__WORK REQUIRED__:
From the records below, pull each line that has "Maximum".

======== DATA LISTING ========

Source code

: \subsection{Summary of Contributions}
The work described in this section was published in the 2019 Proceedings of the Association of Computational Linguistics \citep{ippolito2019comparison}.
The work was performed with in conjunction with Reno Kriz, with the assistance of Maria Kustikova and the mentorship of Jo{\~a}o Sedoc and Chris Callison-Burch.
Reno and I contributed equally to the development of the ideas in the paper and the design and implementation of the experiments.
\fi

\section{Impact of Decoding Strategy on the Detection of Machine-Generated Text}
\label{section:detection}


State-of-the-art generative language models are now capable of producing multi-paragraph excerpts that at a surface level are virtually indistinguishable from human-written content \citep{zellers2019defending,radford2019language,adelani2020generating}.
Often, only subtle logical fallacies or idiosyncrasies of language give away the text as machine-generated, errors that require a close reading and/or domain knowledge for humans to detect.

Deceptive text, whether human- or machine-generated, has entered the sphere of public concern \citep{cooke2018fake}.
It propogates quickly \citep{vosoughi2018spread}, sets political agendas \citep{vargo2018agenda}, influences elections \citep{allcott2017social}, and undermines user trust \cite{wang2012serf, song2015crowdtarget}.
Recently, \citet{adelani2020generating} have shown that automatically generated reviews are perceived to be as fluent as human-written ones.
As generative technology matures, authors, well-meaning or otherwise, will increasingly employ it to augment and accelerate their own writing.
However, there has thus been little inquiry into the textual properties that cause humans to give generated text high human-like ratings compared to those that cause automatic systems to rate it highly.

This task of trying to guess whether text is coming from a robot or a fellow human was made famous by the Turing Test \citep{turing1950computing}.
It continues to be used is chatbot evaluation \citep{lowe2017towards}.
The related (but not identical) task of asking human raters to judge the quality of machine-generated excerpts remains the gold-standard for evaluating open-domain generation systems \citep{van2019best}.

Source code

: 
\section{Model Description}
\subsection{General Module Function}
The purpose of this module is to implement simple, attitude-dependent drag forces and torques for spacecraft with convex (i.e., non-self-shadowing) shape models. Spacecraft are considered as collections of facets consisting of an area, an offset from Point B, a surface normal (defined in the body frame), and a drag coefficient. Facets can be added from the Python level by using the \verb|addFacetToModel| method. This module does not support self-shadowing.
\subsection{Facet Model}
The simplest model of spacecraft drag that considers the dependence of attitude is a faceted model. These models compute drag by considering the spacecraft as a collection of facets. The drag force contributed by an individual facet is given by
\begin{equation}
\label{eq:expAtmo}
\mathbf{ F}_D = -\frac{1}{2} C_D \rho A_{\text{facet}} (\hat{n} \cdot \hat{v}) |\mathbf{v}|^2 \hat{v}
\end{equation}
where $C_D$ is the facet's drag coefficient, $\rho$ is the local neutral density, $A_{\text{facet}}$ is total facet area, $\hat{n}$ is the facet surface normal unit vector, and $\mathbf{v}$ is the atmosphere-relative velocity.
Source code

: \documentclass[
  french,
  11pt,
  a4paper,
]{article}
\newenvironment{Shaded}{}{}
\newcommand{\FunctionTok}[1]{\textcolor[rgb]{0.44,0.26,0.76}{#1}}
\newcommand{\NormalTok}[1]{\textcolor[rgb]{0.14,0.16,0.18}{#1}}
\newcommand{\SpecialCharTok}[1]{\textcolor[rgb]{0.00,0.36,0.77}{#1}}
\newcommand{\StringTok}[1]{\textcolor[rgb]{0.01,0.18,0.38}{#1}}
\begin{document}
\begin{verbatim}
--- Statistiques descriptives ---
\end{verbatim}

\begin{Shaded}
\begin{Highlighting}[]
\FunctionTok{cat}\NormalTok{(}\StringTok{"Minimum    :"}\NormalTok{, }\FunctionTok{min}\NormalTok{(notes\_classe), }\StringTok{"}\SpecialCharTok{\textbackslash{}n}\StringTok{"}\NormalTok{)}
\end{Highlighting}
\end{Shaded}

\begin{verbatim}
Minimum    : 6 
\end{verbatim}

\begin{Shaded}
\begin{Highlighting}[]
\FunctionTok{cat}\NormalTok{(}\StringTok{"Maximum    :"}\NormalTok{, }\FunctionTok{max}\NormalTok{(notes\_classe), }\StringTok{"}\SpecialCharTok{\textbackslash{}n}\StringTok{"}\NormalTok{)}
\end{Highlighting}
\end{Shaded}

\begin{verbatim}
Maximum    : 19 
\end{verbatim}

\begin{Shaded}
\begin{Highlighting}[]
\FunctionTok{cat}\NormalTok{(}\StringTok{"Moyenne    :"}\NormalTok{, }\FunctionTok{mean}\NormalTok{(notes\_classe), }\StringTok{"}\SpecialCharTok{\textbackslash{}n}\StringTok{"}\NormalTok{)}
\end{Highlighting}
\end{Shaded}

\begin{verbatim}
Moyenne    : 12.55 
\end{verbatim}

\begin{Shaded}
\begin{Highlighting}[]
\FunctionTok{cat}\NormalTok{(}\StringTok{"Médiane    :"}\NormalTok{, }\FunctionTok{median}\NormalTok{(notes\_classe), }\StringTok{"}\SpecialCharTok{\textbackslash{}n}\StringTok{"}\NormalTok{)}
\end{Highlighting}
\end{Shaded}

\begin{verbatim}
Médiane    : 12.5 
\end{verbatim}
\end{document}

========

__WRITTEN SOLUTION__:
\FunctionTok{cat}\NormalTok{(}\StringTok{"Maximum    :"}\NormalTok{, }\FunctionTok{max}\NormalTok{(notes\_classe), }\StringTok{"}\SpecialCharTok{\textbackslash{}n}\StringTok{"}\NormalTok{)}
Maximum    : 19 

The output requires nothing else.